> **TASK STATEMENT**:
Every entry has to be output exactly, with none skipped.

STUDY MATERIAL START

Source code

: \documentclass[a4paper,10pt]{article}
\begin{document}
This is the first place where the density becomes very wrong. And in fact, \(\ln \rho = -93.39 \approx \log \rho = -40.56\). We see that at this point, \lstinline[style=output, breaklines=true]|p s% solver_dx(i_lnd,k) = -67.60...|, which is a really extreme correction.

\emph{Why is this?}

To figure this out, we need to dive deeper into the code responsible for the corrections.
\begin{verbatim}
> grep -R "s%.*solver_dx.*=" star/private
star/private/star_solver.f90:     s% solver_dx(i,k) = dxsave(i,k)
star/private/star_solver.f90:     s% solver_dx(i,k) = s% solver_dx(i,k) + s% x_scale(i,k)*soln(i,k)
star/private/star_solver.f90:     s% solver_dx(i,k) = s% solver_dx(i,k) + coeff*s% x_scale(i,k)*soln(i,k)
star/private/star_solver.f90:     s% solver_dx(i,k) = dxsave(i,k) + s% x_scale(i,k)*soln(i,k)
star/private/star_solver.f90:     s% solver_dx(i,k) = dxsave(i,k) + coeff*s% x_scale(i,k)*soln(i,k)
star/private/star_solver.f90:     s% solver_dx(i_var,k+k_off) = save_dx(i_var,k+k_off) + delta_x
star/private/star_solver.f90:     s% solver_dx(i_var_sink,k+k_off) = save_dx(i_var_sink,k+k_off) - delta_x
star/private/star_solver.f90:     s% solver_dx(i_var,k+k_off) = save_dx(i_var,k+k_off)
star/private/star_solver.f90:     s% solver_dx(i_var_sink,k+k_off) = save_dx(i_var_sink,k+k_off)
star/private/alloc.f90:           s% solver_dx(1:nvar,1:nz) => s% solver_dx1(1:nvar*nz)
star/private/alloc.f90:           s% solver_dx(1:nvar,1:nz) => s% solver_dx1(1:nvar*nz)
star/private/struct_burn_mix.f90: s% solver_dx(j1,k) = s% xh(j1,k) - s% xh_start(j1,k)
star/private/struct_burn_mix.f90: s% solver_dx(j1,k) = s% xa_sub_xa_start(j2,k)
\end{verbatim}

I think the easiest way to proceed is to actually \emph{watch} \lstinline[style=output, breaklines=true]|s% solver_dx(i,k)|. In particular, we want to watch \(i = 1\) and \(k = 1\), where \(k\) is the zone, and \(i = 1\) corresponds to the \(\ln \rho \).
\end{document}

STUDY MATERIAL END

> **ANSWER TO THE EXERCISE**:
Source code

: \documentclass[a4paper,10pt]{article}
\begin{document}
This is the first place where the density becomes very wrong. And in fact, \(\ln \rho = -93.39 \approx \log \rho = -40.56\). We see that at this point, \lstinline[style=output, breaklines=true]|p s% solver_dx(i_lnd,k) = -67.60...|, which is a really extreme correction.

\emph{Why is this?}

To figure this out, we need to dive deeper into the code responsible for the corrections.
\begin{verbatim}
> grep -R "s%.*solver_dx.*=" star/private
star/private/star_solver.f90:     s% solver_dx(i,k) = dxsave(i,k)
star/private/star_solver.f90:     s% solver_dx(i,k) = s% solver_dx(i,k) + s% x_scale(i,k)*soln(i,k)
star/private/star_solver.f90:     s% solver_dx(i,k) = s% solver_dx(i,k) + coeff*s% x_scale(i,k)*soln(i,k)
star/private/star_solver.f90:     s% solver_dx(i,k) = dxsave(i,k) + s% x_scale(i,k)*soln(i,k)
star/private/star_solver.f90:     s% solver_dx(i,k) = dxsave(i,k) + coeff*s% x_scale(i,k)*soln(i,k)
star/private/star_solver.f90:     s% solver_dx(i_var,k+k_off) = save_dx(i_var,k+k_off) + delta_x
star/private/star_solver.f90:     s% solver_dx(i_var_sink,k+k_off) = save_dx(i_var_sink,k+k_off) - delta_x
star/private/star_solver.f90:     s% solver_dx(i_var,k+k_off) = save_dx(i_var,k+k_off)
star/private/star_solver.f90:     s% solver_dx(i_var_sink,k+k_off) = save_dx(i_var_sink,k+k_off)
star/private/alloc.f90:           s% solver_dx(1:nvar,1:nz) => s% solver_dx1(1:nvar*nz)
star/private/alloc.f90:           s% solver_dx(1:nvar,1:nz) => s% solver_dx1(1:nvar*nz)
star/private/struct_burn_mix.f90: s% solver_dx(j1,k) = s% xh(j1,k) - s% xh_start(j1,k)
star/private/struct_burn_mix.f90: s% solver_dx(j1,k) = s% xa_sub_xa_start(j2,k)
\end{verbatim}

I think the easiest way to proceed is to actually \emph{watch} \lstinline[style=output, breaklines=true]|s% solver_dx(i,k)|. In particular, we want to watch \(i = 1\) and \(k = 1\), where \(k\) is the zone, and \(i = 1\) corresponds to the \(\ln \rho \).
\end{document}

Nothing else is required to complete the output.